AI Analytics Assistant

CLEVER

Guided a pivot to focusing on user-level data and developing an AI evaluation framework by testing a proof of concept

Jan - May 2025

TIMELINE

1 product manager
1 engineering manager
engineers

TEAM

User researcher
Designer

ROLE

Query chain analysis
Bullseye customer

FOCUS

Context

Identifying AI opportunities for Clever

CONTEXT

In 2024 Clever witnessed an adoption of generative AI tools across K12 schools and our edtech application partners.
As a result, our executive team wanted to develop hypotheses for how these changes affect our product strategy and whether they open up new opportunities for us.
From Aug - Oct 2024, I partnered with our director of product to investigate whether there was a Clever-shaped problem that revealed a product and revenue opportunity.
That investigation revealed three such opportunities that we presented to the executive team.

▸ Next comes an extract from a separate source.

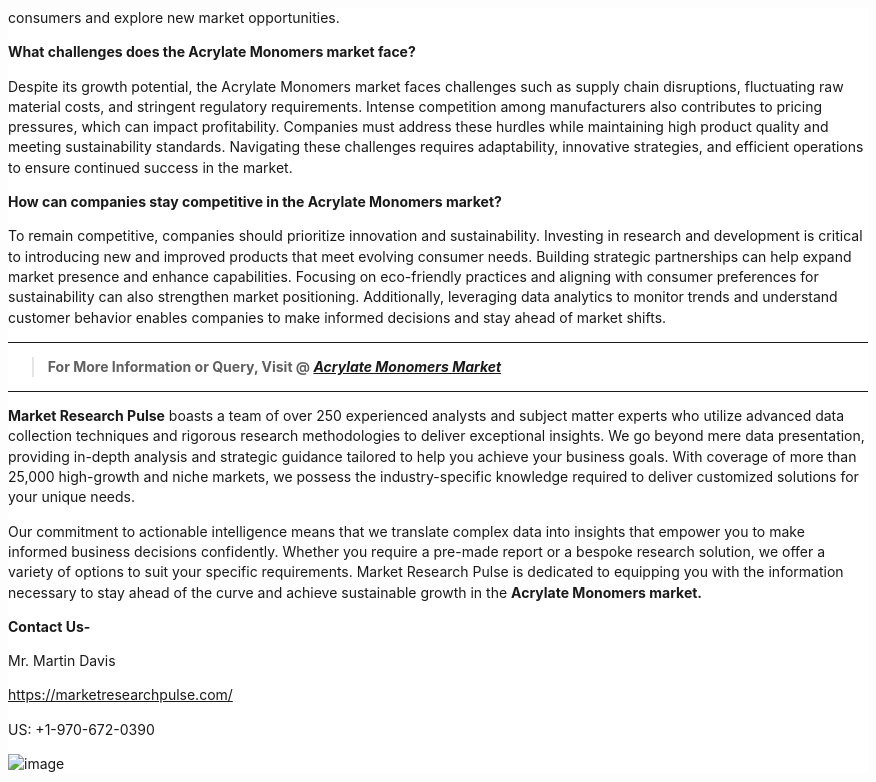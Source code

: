 consumers and explore new market opportunities.</p><p><strong>What challenges does the Acrylate Monomers market face?</strong></p><p>Despite its growth potential, the Acrylate Monomers market faces challenges such as supply chain disruptions, fluctuating raw material costs, and stringent regulatory requirements. Intense competition among manufacturers also contributes to pricing pressures, which can impact profitability. Companies must address these hurdles while maintaining high product quality and meeting sustainability standards. Navigating these challenges requires adaptability, innovative strategies, and efficient operations to ensure continued success in the market.</p><p><strong>How can companies stay competitive in the Acrylate Monomers market?</strong></p><p>To remain competitive, companies should prioritize innovation and sustainability. Investing in research and development is critical to introducing new and improved products that meet evolving consumer needs. Building strategic partnerships can help expand market presence and enhance capabilities. Focusing on eco-friendly practices and aligning with consumer preferences for sustainability can also strengthen market positioning. Additionally, leveraging data analytics to monitor trends and understand customer behavior enables companies to make informed decisions and stay ahead of market shifts.</p><hr /><blockquote><p><strong>For More Information or Query, Visit @&nbsp;<em><a href="https://marketresearchpulse.com/report/45761/acrylate-monomers-market?utm_source=Linkedin&utm_medium=0119">Acrylate Monomers Market</a></em></strong></p></blockquote><hr /><p><strong>Market Research Pulse</strong> boasts a team of over 250 experienced analysts and subject matter experts who utilize advanced data collection techniques and rigorous research methodologies to deliver exceptional insights. We go beyond mere data presentation, providing in-depth analysis and strategic guidance tailored to help you achieve your business goals. With coverage of more than 25,000 high-growth and niche markets, we possess the industry-specific knowledge required to deliver customized solutions for your unique needs.</p><p>Our commitment to actionable intelligence means that we translate complex data into insights that empower you to make informed business decisions confidently. Whether you require a pre-made report or a bespoke research solution, we offer a variety of options to suit your specific requirements. Market Research Pulse is dedicated to equipping you with the information necessary to stay ahead of the curve and achieve sustainable growth in the <strong>Acrylate Monomers market.</strong></p><p><strong>Contact Us-</strong></p><p>Mr. Martin Davis</p><p>https://marketresearchpulse.com/</p><p>US: +1-970-672-0390</p>
![image](https://github.com/user-attachments/assets/59151a36-e41b-44c3-81ae-e83ab936ecc6)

The three AI opportunities we identified and presented to the executive team

Focusing on AI-powered analytics

CONTEXT

Of the three opportunities we identified, AI-powered analytics resonated most with our customers.
For our district administrator customers specifically, having an easy way to query and interpret analytics data on edtech app usage was a longstanding unmet need.
After presenting these findings to our executive team, they asked our team to investigate the AI-powered analytics opportunity further.
My task as a researcher was to inform the development of an AI-powered analytics proof of concept and test its performance to assess how well it addressed customer needs.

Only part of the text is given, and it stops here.